Ms. Gruwell makes the class read the poem that one of her college friends wrote shortly before he drowned. The poem teaches them that passion can be strong enough to change the world. While this message resonates with this student, s/he and her/his classmates initially feel that they—who have always been looked down upon by the people around them—are not capable of such achievements.
This student feels that the negative, external pressures of her environment are stronger than her positive, internal potential to succeed and impact the world. The poem s/he reads thus remains interesting and powerful, but not convincing enough for her/him to believe in its message.
However, after Miep Gies’s visit, this student realizes that Miep never considered herself a hero, instead insisting that she merely did what she knew was right.

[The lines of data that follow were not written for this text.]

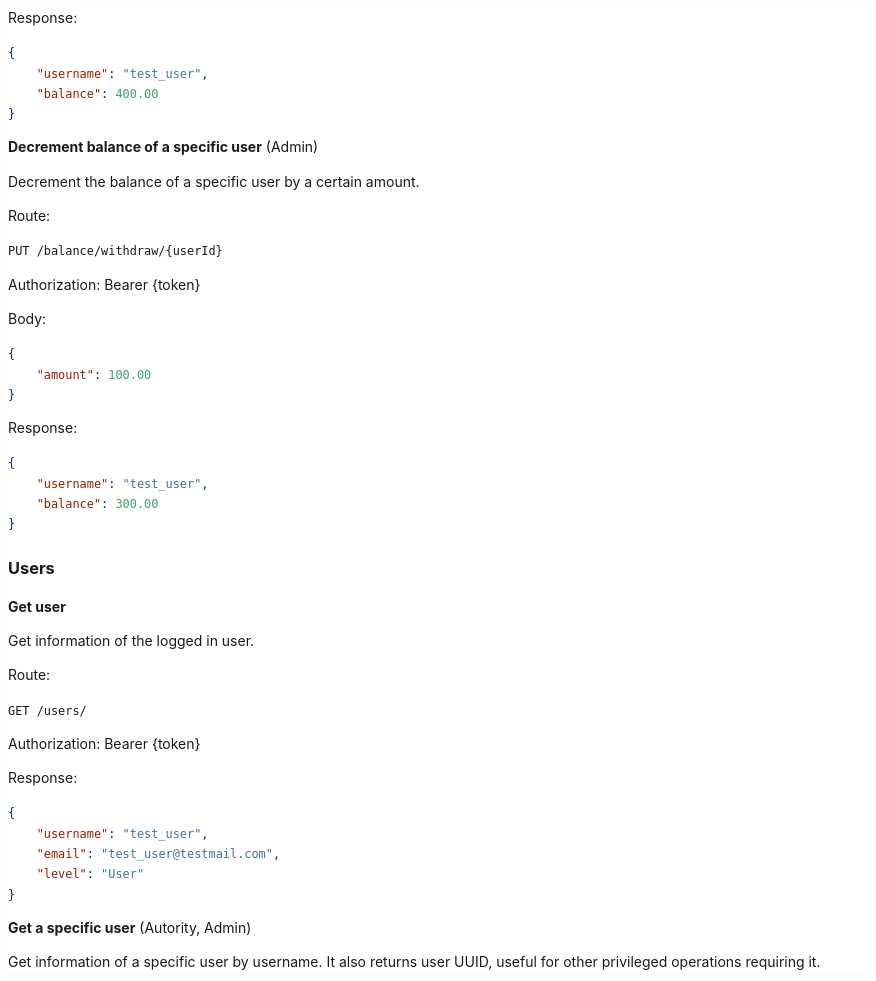 Response: 
```json
{
    "username": "test_user",
    "balance": 400.00
}
```

**Decrement balance of a specific user** (Admin)

Decrement the balance of a specific user by a certain amount.

Route: 
```bash
PUT /balance/withdraw/{userId}
```

Authorization: Bearer {token}

Body: 
```json
{
    "amount": 100.00
}
```

Response: 
```json
{
    "username": "test_user",
    "balance": 300.00
}
```

### Users

**Get user**

Get information of the logged in user.

Route:
```bash
GET /users/
```

Authorization: Bearer {token}

Response:
```json
{
    "username": "test_user",
    "email": "test_user@testmail.com",
    "level": "User"
}
```

**Get a specific user** (Autority, Admin)

Get information of a specific user by username. It also returns user UUID, useful for other privileged operations requiring it.
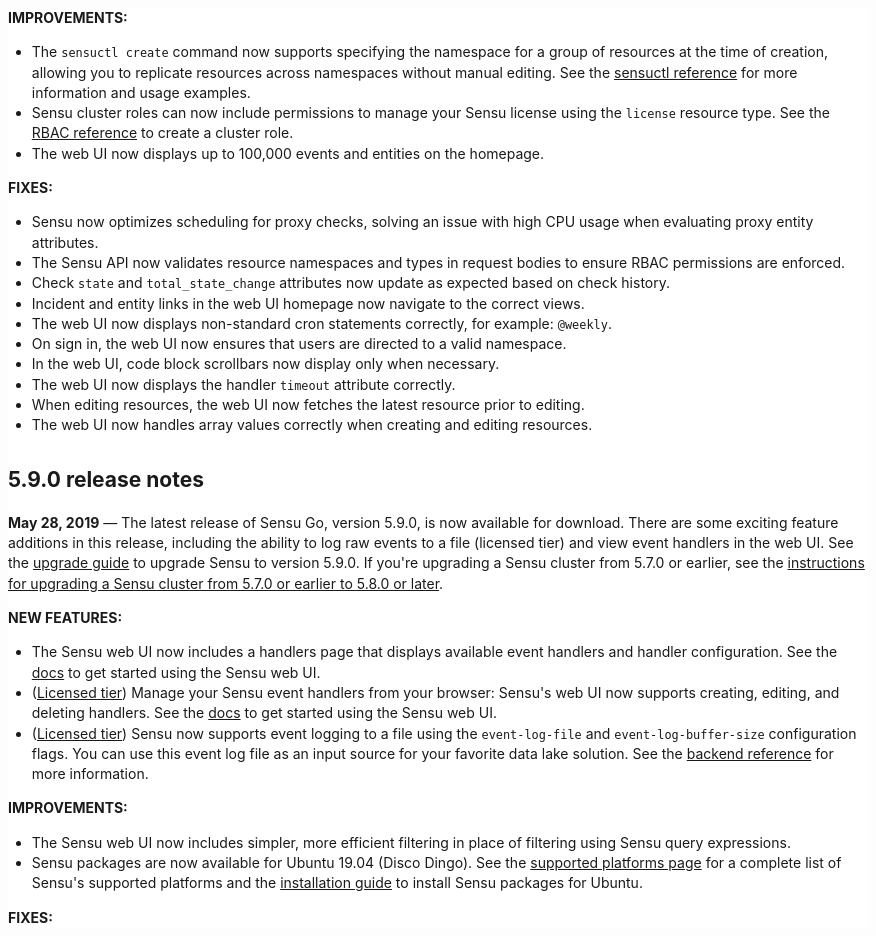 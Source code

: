 **IMPROVEMENTS:**

- The `sensuctl create` command now supports specifying the namespace for a group of resources at the time of creation, allowing you to replicate resources across namespaces without manual editing. See the [sensuctl reference][63] for more information and usage examples.
- Sensu cluster roles can now include permissions to manage your Sensu license using the `license` resource type. See the [RBAC reference][64] to create a cluster role.
- The web UI now displays up to 100,000 events and entities on the homepage.

**FIXES:**

- Sensu now optimizes scheduling for proxy checks, solving an issue with high CPU usage when evaluating proxy entity attributes.
- The Sensu API now validates resource namespaces and types in request bodies to ensure RBAC permissions are enforced.
- Check `state` and `total_state_change` attributes now update as expected based on check history.
- Incident and entity links in the web UI homepage now navigate to the correct views.
- The web UI now displays non-standard cron statements correctly, for example: `@weekly`.
- On sign in, the web UI now ensures that users are directed to a valid namespace.
- In the web UI, code block scrollbars now display only when necessary.
- The web UI now displays the handler `timeout` attribute correctly.
- When editing resources, the web UI now fetches the latest resource prior to editing.
- The web UI now handles array values correctly when creating and editing resources.

## 5.9.0 release notes

**May 28, 2019** &mdash; The latest release of Sensu Go, version 5.9.0, is now available for download.
There are some exciting feature additions in this release, including the ability to log raw events to a file (licensed tier) and view event handlers in the web UI.
See the [upgrade guide][52] to upgrade Sensu to version 5.9.0.
If you're upgrading a Sensu cluster from 5.7.0 or earlier, see the [instructions for upgrading a Sensu cluster from 5.7.0 or earlier to 5.8.0 or later][59].

**NEW FEATURES:**

- The Sensu web UI now includes a handlers page that displays available event handlers and handler configuration. See the [docs][54] to get started using the Sensu web UI.
- ([Licensed tier][53]) Manage your Sensu event handlers from your browser: Sensu's web UI now supports creating, editing, and deleting handlers. See the [docs][54] to get started using the Sensu web UI.
- ([Licensed tier][53]) Sensu now supports event logging to a file using the `event-log-file` and `event-log-buffer-size` configuration flags. You can use this event log file as an input source for your favorite data lake solution. See the [backend reference][55] for more information.

**IMPROVEMENTS:**

- The Sensu web UI now includes simpler, more efficient filtering in place of filtering using Sensu query expressions.
- Sensu packages are now available for Ubuntu 19.04 (Disco Dingo). See the [supported platforms page][56] for a complete list of Sensu's supported platforms and the [installation guide][57] to install Sensu packages for Ubuntu.

**FIXES:**


[1]: /sensu-go/latest/installation/upgrade
[2]: https://semver.org/spec/v2.0.0.html
[3]: /sensu-go/5.1/installation/upgrade#upgrading-sensu-backend-binaries-to-5-1-0
[4]: /sensu-go/5.1/reference/agent
[5]: https://github.com/sensu/sensu-go/blob/master/CHANGELOG.md#500---2018-11-30
[6]: https://blog.sensu.io/sensu-go-is-here
[7]: https://github.com/sensu/sandbox/tree/master/sensu-go/core
[8]: /sensu-go/5.0/installation/install-sensu
[9]: /sensu-go/5.0/guides/monitor-server-resources
[10]: /sensu-go/5.1/reference/rbac#managing-users
[11]: /sensu-go/5.1/api/auth
[12]: /sensu-go/5.1/installation/install-sensu
[13]: https://nvd.nist.gov/vuln/detail/CVE-2019-6486
[14]: https://blog.sensu.io/enterprise-features-in-sensu-go
[15]: https://docs.sensu.io/sensu-go/5.2/reference/checks/#check-output-truncation-attributes
[16]: /sensu-go/5.2/installation/install-sensu
[17]: /sensu-go/5.2/sensuctl/reference/#global-flags
[18]: /sensu-go/5.3/reference/checks#spec-attributes
[19]: /sensu-go/5.3/getting-started/enterprise
[20]: /sensu-go/5.3/installation/auth
[21]: /sensu-go/5.3/reference/agent#creating-monitoring-events-using-the-agent-tcp-and-udp-sockets
[22]: /sensu-go/5.4/api/overview#pagination
[23]: /sensu-go/5.4/dashboard/overview
[24]: /sensu-go/5.4/reference/backend#dashboard-configuration-flags
[25]: /sensu-go/5.4/guides/securing-sensu
[26]: /sensu-go/5.4/reference/agent#events-post
[27]: /sensu-go/5.5/reference/tessen
[28]: https://blog.sensu.io/announcing-tessen-the-sensu-call-home-service
[29]: /sensu-go/5.5/reference/agent#general-configuration-flags
[30]: /sensu-go/5.5/reference/agent#creating-monitoring-events-using-the-agent-tcp-and-udp-sockets
[31]: /sensu-go/5.4/api/metrics
[32]: /sensu-go/5.6/dashboard/overview
[33]: /sensu-go/5.6/getting-started/enterprise
[34]: /sensu-go/5.6/api/overview#filtering
[35]: /sensu-go/5.6/sensuctl/reference#filtering
[36]: /sensu-go/5.6/api/health
[37]: /sensu-go/5.6/installation/auth/
[38]: /sensu-go/5.6/installation/auth/#binding-attributes
[39]: /sensu-go/5.6/installation/auth/#active-directory-binding-attributes
[40]: /sensu-go/5.6/reference/agent#general-configuration-flags
[41]: /sensu-go/5.7/installation/install-sensu#windows-agent
[42]: /sensu-go/5.7/reference/agent#operation
[43]: /sensu-go/5.7/api/overview#filtering
[44]: https://discourse.sensu.io/t/introducing-usage-limits-in-the-sensu-go-free-tier/1156
[45]: /sensu-go/5.8/sensuctl/reference#handling-large-datasets
[46]: /sensu-go/5.8/api/version
[47]: /sensu-go/5.8/reference/backend#etcd-cipher-suites
[48]: /sensu-go/5.8/reference/tessen
[49]: /sensu-go/5.8/reference/license
[50]: /sensu-go/5.8/reference/backend#advanced-configuration-options
[51]: /sensu-go/5.8/installation/upgrade#upgrading-sensu-clusters-from-5-7-0-or-earlier-to-5-8-0-or-later
[52]: /sensu-go/5.9/installation/upgrade
[53]: /sensu-go/5.9/getting-started/enterprise
[54]: /sensu-go/5.9/dashboard/overview
[55]: /sensu-go/5.9/reference/backend#event-logging
[56]: /sensu-go/5.9/installation/platforms
[57]: /sensu-go/5.9/installation/install-sensu
[58]: /sensu-go/5.9/reference/events#occurrences-and-occurrences-watermark
[59]: /sensu-go/5.9/installation/upgrade/#upgrading-sensu-clusters-from-5-7-0-or-earlier-to-5-8-0-or-later
[60]: /sensu-go/latest/getting-started/enterprise
[61]: /sensu-go/5.10/reference/datastore
[62]: /sensu-go/5.10/api/cluster#the-clusterid-API-endpoint
[63]: /sensu-go/5.10/sensuctl/reference#creating-resources-across-namespaces
[64]: /sensu-go/5.10/reference/rbac/#assigning-group-permissions-across-all-namespaces
[65]: /sensu-go/5.10/dashboard/overview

When she tells the students to not let Anne Frank’s death be in vain, this student realizes that Miep and Ms. Gruwell are communicating the same idea: that any individual can seize the moment and change the world. This student feels limitless power at the idea that s/he is responsible for Anne Frank’s legacy and that s/he, too, can make the world a better, more tolerant place.
Miep Gies repeats a message similar to the one the student read in the poem, but the fact that this time the message comes from a real person’s experience makes it infinitely more powerful. S/he realizes that one’s passion and moral instinct—one’s sense of what is right and wrong—can truly impact other people’s lives and, even, as the widely known story of Anne Frank demonstrates, the entire world.